Politico is another US example of success forcing citizen journalists back into the traditional media business model. Initially a blog started by journalists who felt the politics the politics of Capitol Hill was being neglected by the Washington Post it now produces a print edition alongside it’s online coverage that is distributed across Washington DC – the site is run by web developers, the paper is printed at a printers and the stories are written by political journalists. I’ll bet their taps are fixed by plumbers too.

Even a Carter-Ruck gag is redundant in the twittosphere

28 Sep

The Guardian gagging by libel firm Carter-Ruck is a perfect example of the power mass dissemination, democratisation and consumption of news. It is also an unfortunate example of how ‘traditional’ news organisations are failing to embrace the revolution this represents.

The guardian said this in the Monday’s Media Guardian:

The only fact the Guardian can report is that the case involves the London solicitors Carter-Ruck, who specialise in suing the media for clients, who include individuals or global corporations

By the next morning Trafigura was the number 1 trending topic on Twitter – literally the entire ‘twitosphere’ was discussing it. 

And who do you think Trafigura is? Have a look at this afternoon’s guardian.co.uk post by David Leigh:

The existence of a previously secret injunction against the media by oil traders Trafigura can now be revealed.

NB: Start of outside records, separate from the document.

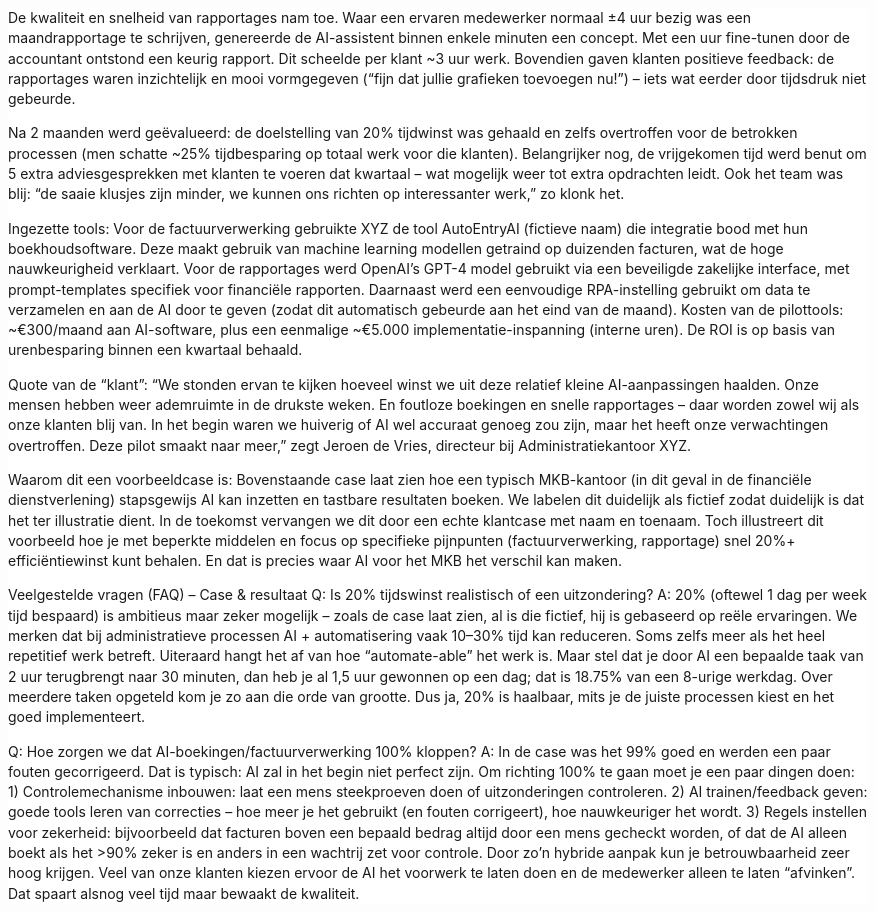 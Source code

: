 De kwaliteit en snelheid van rapportages nam toe. Waar een ervaren medewerker normaal ±4 uur bezig was een maandrapportage te schrijven, genereerde de AI-assistent binnen enkele minuten een concept. Met een uur fine-tunen door de accountant ontstond een keurig rapport. Dit scheelde per klant ~3 uur werk. Bovendien gaven klanten positieve feedback: de rapportages waren inzichtelijk en mooi vormgegeven (“fijn dat jullie grafieken toevoegen nu!”) – iets wat eerder door tijdsdruk niet gebeurde.

Na 2 maanden werd geëvalueerd: de doelstelling van 20% tijdwinst was gehaald en zelfs overtroffen voor de betrokken processen (men schatte ~25% tijdbesparing op totaal werk voor die klanten). Belangrijker nog, de vrijgekomen tijd werd benut om 5 extra adviesgesprekken met klanten te voeren dat kwartaal – wat mogelijk weer tot extra opdrachten leidt. Ook het team was blij: “de saaie klusjes zijn minder, we kunnen ons richten op interessanter werk,” zo klonk het.

Ingezette tools: Voor de factuurverwerking gebruikte XYZ de tool AutoEntryAI (fictieve naam) die integratie bood met hun boekhoudsoftware. Deze maakt gebruik van machine learning modellen getraind op duizenden facturen, wat de hoge nauwkeurigheid verklaart. Voor de rapportages werd OpenAI’s GPT-4 model gebruikt via een beveiligde zakelijke interface, met prompt-templates specifiek voor financiële rapporten. Daarnaast werd een eenvoudige RPA-instelling gebruikt om data te verzamelen en aan de AI door te geven (zodat dit automatisch gebeurde aan het eind van de maand). Kosten van de pilottools: ~€300/maand aan AI-software, plus een eenmalige ~€5.000 implementatie-inspanning (interne uren). De ROI is op basis van urenbesparing binnen een kwartaal behaald.

Quote van de “klant”: “We stonden ervan te kijken hoeveel winst we uit deze relatief kleine AI-aanpassingen haalden. Onze mensen hebben weer ademruimte in de drukste weken. En foutloze boekingen en snelle rapportages – daar worden zowel wij als onze klanten blij van. In het begin waren we huiverig of AI wel accuraat genoeg zou zijn, maar het heeft onze verwachtingen overtroffen. Deze pilot smaakt naar meer,” zegt Jeroen de Vries, directeur bij Administratiekantoor XYZ.

Waarom dit een voorbeeldcase is: Bovenstaande case laat zien hoe een typisch MKB-kantoor (in dit geval in de financiële dienstverlening) stapsgewijs AI kan inzetten en tastbare resultaten boeken. We labelen dit duidelijk als fictief zodat duidelijk is dat het ter illustratie dient. In de toekomst vervangen we dit door een echte klantcase met naam en toenaam. Toch illustreert dit voorbeeld hoe je met beperkte middelen en focus op specifieke pijnpunten (factuurverwerking, rapportage) snel 20%+ efficiëntiewinst kunt behalen. En dat is precies waar AI voor het MKB het verschil kan maken.

Veelgestelde vragen (FAQ) – Case & resultaat
Q: Is 20% tijdswinst realistisch of een uitzondering?
A: 20% (oftewel 1 dag per week tijd bespaard) is ambitieus maar zeker mogelijk – zoals de case laat zien, al is die fictief, hij is gebaseerd op reële ervaringen. We merken dat bij administratieve processen AI + automatisering vaak 10–30% tijd kan reduceren. Soms zelfs meer als het heel repetitief werk betreft. Uiteraard hangt het af van hoe “automate-able” het werk is. Maar stel dat je door AI een bepaalde taak van 2 uur terugbrengt naar 30 minuten, dan heb je al 1,5 uur gewonnen op een dag; dat is 18.75% van een 8-urige werkdag. Over meerdere taken opgeteld kom je zo aan die orde van grootte. Dus ja, 20% is haalbaar, mits je de juiste processen kiest en het goed implementeert.

Q: Hoe zorgen we dat AI-boekingen/factuurverwerking 100% kloppen?
A: In de case was het 99% goed en werden een paar fouten gecorrigeerd. Dat is typisch: AI zal in het begin niet perfect zijn. Om richting 100% te gaan moet je een paar dingen doen: 1) Controlemechanisme inbouwen: laat een mens steekproeven doen of uitzonderingen controleren. 2) AI trainen/feedback geven: goede tools leren van correcties – hoe meer je het gebruikt (en fouten corrigeert), hoe nauwkeuriger het wordt. 3) Regels instellen voor zekerheid: bijvoorbeeld dat facturen boven een bepaald bedrag altijd door een mens gecheckt worden, of dat de AI alleen boekt als het >90% zeker is en anders in een wachtrij zet voor controle. Door zo’n hybride aanpak kun je betrouwbaarheid zeer hoog krijgen. Veel van onze klanten kiezen ervoor de AI het voorwerk te laten doen en de medewerker alleen te laten “afvinken”. Dat spaart alsnog veel tijd maar bewaakt de kwaliteit.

Within the past hour Trafigura’s legal firm, Carter-Ruck, has withdrawn its opposition to the Guardian reporting proceedings in parliament that revealed its existence.

Labour MP Paul Farrelly put down a question yesterday to the justice secretary, Jack Straw. It asked about the injunction obtained by “Trafigura and Carter-Ruck solicitors on 11 September 2009 on the publication of the Minton Report on the alleged dumping of toxic waste in the Ivory Coast, commissioned by Trafigura”.

It was both the power that the appetite for the truth behind the gagged headline and the immunity from the notorious British Libel that the sheer numbers on twitter provided that enabled those who wanted to read and discuss the news to, well, read the news.

But they also created the news by commenting on and developing it as they tweeted, blogged and facebooked the story across the world. As Paul Canning has shown, even google maps are not immune from the information revolution: 

I was particularly tickled by this someone proporting to be ‘Trafigura’s board of the directors’ posted on the google map listing for Carter Ruck:

I retained carter ruck to serve an injunction on the british press to hide a certain indescretion with a boat, some africans and toxic waste. While initially they seemed competent, the resulting fallout (pardon the pun) has been nothing short of toxic. (there I go, punning again). We would have been better off with the “Where there is blame there is a claim” merchants they show during the ads on Jeremy Kyles show. In summary, not at all happy with the service

And yet, despite the internet being a-buzz with speculation, it took the BBC over 14 hours to begin their coverage of the story. It smacked not just of caution over libel risk but also of arrogance. ‘The people’ had decided the story and set the agenda and the traditional institutions were required to play catch-up. Channel four barely alludes to the issue on its main page news webpage

More 4 News (who, to be fair to them did cover the twitter angle quite interestingly) said it all:

(Twitter users) who, unfettered by legal constraints were able to score a victory over traditional media by publishing every last detail. It’s no wonder the bloggers are cock-a-hoop because although newspapers and TV are no longer banned from reporting on the parliamentary question, we still can’t talk about the contents of a confidential report by chemicals expert John Minton which is at the heart of the controversy.

Most traditional media outlets haven’t figured out how to work with new media in a remotely effective and, crucially, financially fruitful way and so it seems, they are jealous. The image presented of social networkers ‘cock-a-hoop,’ delighting in their victory just proves how complete their misunderstanding is. The people were engaging not attacking and a good journalist would seize on the interest not deride it.